[YOUR GOAL]: Up to and including the line that contains "### Parameters", repeat each line of the data exactly, starting from the first.

.....

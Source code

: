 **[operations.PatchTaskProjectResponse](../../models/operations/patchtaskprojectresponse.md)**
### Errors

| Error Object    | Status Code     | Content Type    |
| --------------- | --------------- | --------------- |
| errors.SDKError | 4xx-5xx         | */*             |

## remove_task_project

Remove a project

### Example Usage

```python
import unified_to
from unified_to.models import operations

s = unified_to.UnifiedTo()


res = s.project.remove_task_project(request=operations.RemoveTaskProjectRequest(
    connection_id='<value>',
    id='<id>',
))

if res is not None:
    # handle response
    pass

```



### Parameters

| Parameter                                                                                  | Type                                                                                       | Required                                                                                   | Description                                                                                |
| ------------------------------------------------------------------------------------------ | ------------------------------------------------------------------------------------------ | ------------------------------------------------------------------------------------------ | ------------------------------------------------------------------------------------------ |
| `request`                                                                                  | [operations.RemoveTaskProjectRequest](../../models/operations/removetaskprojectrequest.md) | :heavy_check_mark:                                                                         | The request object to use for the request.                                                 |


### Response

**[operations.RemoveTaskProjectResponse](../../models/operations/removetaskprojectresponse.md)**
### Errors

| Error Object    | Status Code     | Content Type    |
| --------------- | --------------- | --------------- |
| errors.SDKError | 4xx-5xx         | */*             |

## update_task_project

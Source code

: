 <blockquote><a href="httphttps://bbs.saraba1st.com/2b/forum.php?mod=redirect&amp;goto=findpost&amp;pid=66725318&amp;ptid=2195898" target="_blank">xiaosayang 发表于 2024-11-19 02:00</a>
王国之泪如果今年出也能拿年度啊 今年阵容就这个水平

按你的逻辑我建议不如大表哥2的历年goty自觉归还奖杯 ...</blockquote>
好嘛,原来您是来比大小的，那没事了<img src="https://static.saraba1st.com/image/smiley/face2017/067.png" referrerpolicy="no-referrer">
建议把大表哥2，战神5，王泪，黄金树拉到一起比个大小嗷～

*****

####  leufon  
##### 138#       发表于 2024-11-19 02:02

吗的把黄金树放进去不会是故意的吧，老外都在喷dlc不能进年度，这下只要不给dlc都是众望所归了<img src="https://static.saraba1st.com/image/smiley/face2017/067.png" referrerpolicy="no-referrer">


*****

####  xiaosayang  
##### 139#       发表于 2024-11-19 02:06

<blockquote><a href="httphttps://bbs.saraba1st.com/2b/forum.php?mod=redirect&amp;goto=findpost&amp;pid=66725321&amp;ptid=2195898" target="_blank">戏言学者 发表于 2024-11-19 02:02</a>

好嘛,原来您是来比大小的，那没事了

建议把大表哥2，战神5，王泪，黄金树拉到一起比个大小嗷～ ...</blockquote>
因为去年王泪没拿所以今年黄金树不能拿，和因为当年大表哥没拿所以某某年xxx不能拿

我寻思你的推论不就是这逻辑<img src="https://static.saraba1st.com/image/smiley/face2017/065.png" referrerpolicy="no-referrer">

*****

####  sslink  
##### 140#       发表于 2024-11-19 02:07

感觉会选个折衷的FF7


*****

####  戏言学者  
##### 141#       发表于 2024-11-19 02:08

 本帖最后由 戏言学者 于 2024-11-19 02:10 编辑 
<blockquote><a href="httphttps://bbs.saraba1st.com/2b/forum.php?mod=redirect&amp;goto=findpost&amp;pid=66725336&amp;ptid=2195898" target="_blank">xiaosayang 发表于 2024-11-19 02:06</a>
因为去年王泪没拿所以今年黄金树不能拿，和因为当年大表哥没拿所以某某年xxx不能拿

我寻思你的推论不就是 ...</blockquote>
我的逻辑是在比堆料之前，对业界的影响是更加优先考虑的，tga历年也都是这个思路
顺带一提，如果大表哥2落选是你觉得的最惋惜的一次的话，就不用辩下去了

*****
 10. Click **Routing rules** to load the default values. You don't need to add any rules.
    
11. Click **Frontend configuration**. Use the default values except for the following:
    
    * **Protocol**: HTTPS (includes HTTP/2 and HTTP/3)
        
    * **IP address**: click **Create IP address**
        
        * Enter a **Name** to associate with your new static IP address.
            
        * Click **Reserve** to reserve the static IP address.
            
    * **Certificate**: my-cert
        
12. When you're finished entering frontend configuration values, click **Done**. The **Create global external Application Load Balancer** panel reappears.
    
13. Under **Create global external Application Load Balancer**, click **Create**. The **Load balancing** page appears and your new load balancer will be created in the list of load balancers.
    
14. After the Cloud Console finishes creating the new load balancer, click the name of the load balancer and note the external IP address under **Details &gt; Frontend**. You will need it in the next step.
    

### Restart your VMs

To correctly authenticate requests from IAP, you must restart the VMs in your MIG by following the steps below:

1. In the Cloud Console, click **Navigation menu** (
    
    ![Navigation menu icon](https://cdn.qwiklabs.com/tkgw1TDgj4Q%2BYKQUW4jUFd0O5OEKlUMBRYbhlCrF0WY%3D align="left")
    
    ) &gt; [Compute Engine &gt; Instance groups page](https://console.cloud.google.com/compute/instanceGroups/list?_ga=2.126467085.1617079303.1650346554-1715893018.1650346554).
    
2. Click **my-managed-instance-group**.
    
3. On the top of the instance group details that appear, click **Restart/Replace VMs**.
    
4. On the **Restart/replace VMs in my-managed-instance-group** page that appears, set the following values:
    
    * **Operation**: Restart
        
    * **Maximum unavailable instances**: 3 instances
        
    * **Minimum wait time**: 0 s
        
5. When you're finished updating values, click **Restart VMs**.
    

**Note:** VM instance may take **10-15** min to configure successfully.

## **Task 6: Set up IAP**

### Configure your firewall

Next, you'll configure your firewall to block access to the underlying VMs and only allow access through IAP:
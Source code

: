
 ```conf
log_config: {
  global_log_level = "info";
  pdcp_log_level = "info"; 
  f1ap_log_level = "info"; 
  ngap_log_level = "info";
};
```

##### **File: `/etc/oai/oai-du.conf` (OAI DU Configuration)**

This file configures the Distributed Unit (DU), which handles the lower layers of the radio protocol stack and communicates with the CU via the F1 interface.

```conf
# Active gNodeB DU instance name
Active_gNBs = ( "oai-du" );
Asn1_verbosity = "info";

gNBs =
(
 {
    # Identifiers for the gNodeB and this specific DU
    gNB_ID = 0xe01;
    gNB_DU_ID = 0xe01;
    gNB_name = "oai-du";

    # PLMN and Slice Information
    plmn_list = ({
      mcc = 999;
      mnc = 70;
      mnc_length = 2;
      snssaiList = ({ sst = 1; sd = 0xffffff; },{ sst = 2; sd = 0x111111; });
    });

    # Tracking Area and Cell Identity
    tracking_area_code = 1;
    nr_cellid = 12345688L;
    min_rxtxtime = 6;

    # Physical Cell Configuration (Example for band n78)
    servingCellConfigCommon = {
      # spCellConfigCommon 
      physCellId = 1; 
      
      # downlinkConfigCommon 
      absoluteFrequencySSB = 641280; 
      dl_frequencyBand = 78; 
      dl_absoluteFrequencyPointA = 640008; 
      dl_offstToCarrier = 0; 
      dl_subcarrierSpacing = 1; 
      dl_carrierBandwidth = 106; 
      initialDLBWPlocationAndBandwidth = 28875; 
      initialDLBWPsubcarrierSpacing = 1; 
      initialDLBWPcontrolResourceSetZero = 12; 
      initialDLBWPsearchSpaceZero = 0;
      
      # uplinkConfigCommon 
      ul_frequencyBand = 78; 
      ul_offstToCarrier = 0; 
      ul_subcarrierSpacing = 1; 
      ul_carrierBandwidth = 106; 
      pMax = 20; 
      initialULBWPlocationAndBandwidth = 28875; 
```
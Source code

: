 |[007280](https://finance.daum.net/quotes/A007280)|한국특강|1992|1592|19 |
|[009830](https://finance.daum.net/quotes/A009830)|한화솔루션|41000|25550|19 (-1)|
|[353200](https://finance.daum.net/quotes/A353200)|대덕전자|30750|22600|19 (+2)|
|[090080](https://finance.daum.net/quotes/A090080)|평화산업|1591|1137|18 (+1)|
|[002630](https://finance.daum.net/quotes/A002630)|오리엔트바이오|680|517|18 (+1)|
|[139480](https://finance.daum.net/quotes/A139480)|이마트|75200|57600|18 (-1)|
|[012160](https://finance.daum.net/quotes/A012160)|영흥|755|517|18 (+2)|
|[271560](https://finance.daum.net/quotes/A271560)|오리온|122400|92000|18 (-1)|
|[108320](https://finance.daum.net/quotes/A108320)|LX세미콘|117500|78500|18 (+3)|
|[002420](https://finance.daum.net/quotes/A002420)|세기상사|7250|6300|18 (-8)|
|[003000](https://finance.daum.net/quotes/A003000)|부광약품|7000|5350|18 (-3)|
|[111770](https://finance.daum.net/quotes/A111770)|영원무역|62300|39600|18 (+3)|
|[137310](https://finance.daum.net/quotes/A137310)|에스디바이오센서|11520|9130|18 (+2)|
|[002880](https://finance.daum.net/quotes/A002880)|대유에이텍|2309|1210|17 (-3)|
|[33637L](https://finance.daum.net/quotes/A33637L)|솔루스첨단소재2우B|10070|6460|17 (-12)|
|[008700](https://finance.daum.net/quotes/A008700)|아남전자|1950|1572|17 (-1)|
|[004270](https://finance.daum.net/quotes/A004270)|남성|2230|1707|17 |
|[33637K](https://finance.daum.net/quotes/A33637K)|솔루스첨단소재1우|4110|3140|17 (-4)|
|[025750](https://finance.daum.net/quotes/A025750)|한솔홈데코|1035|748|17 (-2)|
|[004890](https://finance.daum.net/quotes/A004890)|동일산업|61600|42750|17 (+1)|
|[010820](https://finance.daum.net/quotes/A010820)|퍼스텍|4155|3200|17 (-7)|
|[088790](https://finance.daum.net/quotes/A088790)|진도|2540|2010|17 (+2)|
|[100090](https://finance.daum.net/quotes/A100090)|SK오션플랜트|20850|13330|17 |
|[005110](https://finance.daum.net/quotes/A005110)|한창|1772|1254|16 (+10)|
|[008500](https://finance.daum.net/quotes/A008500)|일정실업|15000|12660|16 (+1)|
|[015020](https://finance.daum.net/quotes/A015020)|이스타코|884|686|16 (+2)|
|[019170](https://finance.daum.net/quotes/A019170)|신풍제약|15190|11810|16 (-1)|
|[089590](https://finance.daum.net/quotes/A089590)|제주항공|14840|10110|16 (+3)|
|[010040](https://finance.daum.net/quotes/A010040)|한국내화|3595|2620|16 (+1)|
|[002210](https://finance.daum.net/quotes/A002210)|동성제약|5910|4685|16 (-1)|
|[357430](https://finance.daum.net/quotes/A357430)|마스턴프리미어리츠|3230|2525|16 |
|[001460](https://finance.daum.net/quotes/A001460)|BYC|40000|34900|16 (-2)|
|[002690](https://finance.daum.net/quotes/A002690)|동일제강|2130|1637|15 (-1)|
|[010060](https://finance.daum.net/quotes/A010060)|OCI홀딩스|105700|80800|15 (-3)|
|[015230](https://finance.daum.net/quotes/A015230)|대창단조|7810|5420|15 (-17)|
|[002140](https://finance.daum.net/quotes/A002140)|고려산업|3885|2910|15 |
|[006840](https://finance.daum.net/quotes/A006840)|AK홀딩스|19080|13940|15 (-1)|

.....

[WRITTEN ANSWER]:
Source code

: **[operations.PatchTaskProjectResponse](../../models/operations/patchtaskprojectresponse.md)**
### Errors

| Error Object    | Status Code     | Content Type    |
| --------------- | --------------- | --------------- |
| errors.SDKError | 4xx-5xx         | */*             |

## remove_task_project

Remove a project

### Example Usage

```python
import unified_to
from unified_to.models import operations

s = unified_to.UnifiedTo()


res = s.project.remove_task_project(request=operations.RemoveTaskProjectRequest(
    connection_id='<value>',
    id='<id>',
))

if res is not None:
    # handle response
    pass

```



### Parameters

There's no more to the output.